Deni Kozul

Personal information
- Born: 13 March 1997 (age 29)
- Height: 180 cm (5 ft 11 in)

Sport
- Sport: Table tennis
- Playing style: Righthanded shakehand grip
- Highest ranking: 80 (1 June 2025)
- Current ranking: 87 (15 July 2025)

Medal record
Men's table tennis
Representing Slovenia
Mediterranean Games
| Gold medal – first place | 2018 Tarragona | Team |
| Gold medal – first place | 2022 Oran | Team |
European Championships
| Bronze medal – third place | 2017 Luxembourg City | Team |
| Bronze medal – third place | 2025 Zadar | Team |

= Deni Kožul =

Slovenian table tennis player

Deni Kozul (born 18 March 1997) is a Slovenian table tennis player.

He represented his country at the Summer Olympics in 2021 (team) and 2024 (singles and team), the European Games in 2019 (team) and 2023 (singles, team and mixed doubles), and the Mediterranean Games in 2018 (singles and team) and 2022 (singles and team).

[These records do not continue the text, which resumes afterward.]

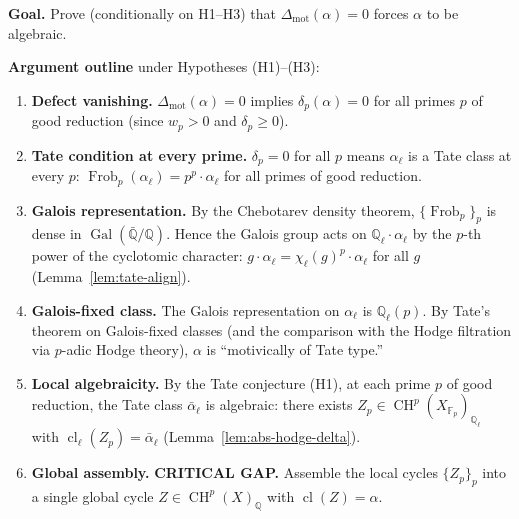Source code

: \documentclass[11pt]{article}
\theoremstyle{definition}
\DeclareMathOperator{\cl}{cl}
\DeclareMathOperator{\Gal}{Gal}
\DeclareMathOperator{\Frob}{Frob}
\DeclareMathOperator{\CH}{CH}
\begin{document}
\textbf{Goal.}  Prove (conditionally on H1--H3) that
$\Delta_{\mathrm{mot}}(\alpha) = 0$ forces $\alpha$ to be algebraic.

\medskip

\textbf{Argument outline} under Hypotheses (H1)--(H3):

\begin{enumerate}[label=\textbf{Step \arabic*.}, leftmargin=3cm]
  \item \textbf{Defect vanishing.}
    $\Delta_{\mathrm{mot}}(\alpha) = 0$ implies $\delta_p(\alpha) = 0$ for
    all primes $p$ of good reduction (since $w_p > 0$ and $\delta_p \geq 0$).

  \item \textbf{Tate condition at every prime.}
    $\delta_p = 0$ for all $p$ means $\alpha_\ell$ is a Tate class at every $p$:
    $\Frob_p(\alpha_\ell) = p^p \cdot \alpha_\ell$ for all primes of good reduction.

  \item \textbf{Galois representation.}
    By the Chebotarev density theorem, $\{\Frob_p\}_p$ is dense in
    $\Gal(\bar{\mathbb{Q}}/\mathbb{Q})$.  Hence the Galois group acts on
    $\mathbb{Q}_\ell \cdot \alpha_\ell$ by the $p$-th power of the
    cyclotomic character:
    $g \cdot \alpha_\ell = \chi_\ell(g)^p \cdot \alpha_\ell$ for all
    $g$ (Lemma~\ref{lem:tate-align}).

  \item \textbf{Galois-fixed class.}
    The Galois representation on $\alpha_\ell$ is $\mathbb{Q}_\ell(p)$.
    By Tate's theorem on Galois-fixed classes (and the comparison with
    the Hodge filtration via $p$-adic Hodge theory), $\alpha$ is
    ``motivically of Tate type.''

  \item \textbf{Local algebraicity.}
    By the Tate conjecture (H1), at each prime $p$ of good reduction,
    the Tate class $\bar{\alpha}_\ell$ is algebraic: there exists
    $Z_p \in \CH^p(X_{\mathbb{F}_p})_{\mathbb{Q}_\ell}$ with
    $\cl_\ell(Z_p) = \bar{\alpha}_\ell$
    (Lemma~\ref{lem:abs-hodge-delta}).

  \item \textbf{Global assembly.}
    \textbf{CRITICAL GAP.}
    Assemble the local cycles $\{Z_p\}_{p}$ into a single global cycle
    $Z \in \CH^p(X)_{\mathbb{Q}}$ with $\cl(Z) = \alpha$.


\end{enumerate}
\end{document}
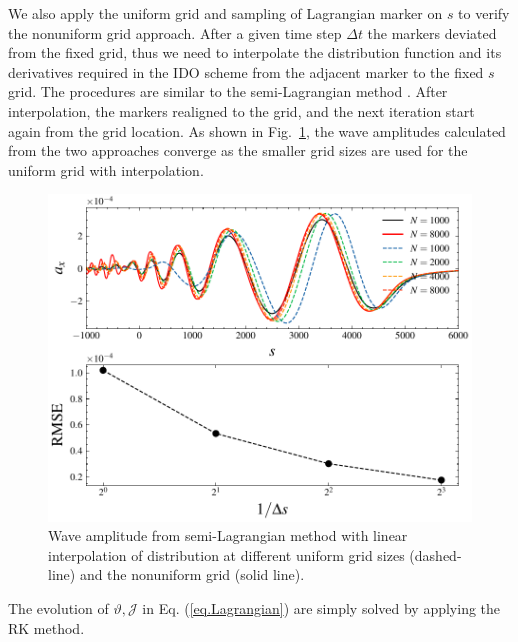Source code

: We also apply the uniform grid and sampling of Lagrangian marker on $s$ to verify the nonuniform grid approach. 
After a given time step $\Delta t$ the markers deviated from the fixed grid, thus  we need to interpolate the distribution function and its derivatives required in the IDO scheme from the adjacent marker to the fixed $s$ grid.
The procedures are similar to the semi-Lagrangian method \cite{sonnendrucker1999,cottet2018}.
After interpolation, the markers realigned to the grid, and the next iteration start again from the grid location.
As shown in Fig.~\ref{fig.cmp1}, the wave amplitudes calculated from  the two approaches converge  as the smaller grid sizes are used for  the   uniform grid with interpolation.  
\begin{figure}[htbp]
    \centering
    \includegraphics[scale=0.5]{cpc_img/fig_semiL.pdf}
    \caption{Wave amplitude from semi-Lagrangian method with linear interpolation of distribution at different uniform grid sizes (dashed-line) and the nonuniform grid (solid line).
    }
    \label{fig.cmp1}
\end{figure}
The evolution of $\vartheta,\mathcal{J}$ in Eq. (\ref{eq.Lagrangian}) are simply solved by applying the RK method.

Kozul competed at the World Championships in 2017 (doubles), 2018 (team), 2019 (singles), 2021 (singles and doubles), 2022 (team), 2023 (singles) and 2024 (team).

He also competed at the European Championships in 2017 (team), 2019 (team), 2021 (team), 2022 (singles and mixed doubles) and 2024 (singles).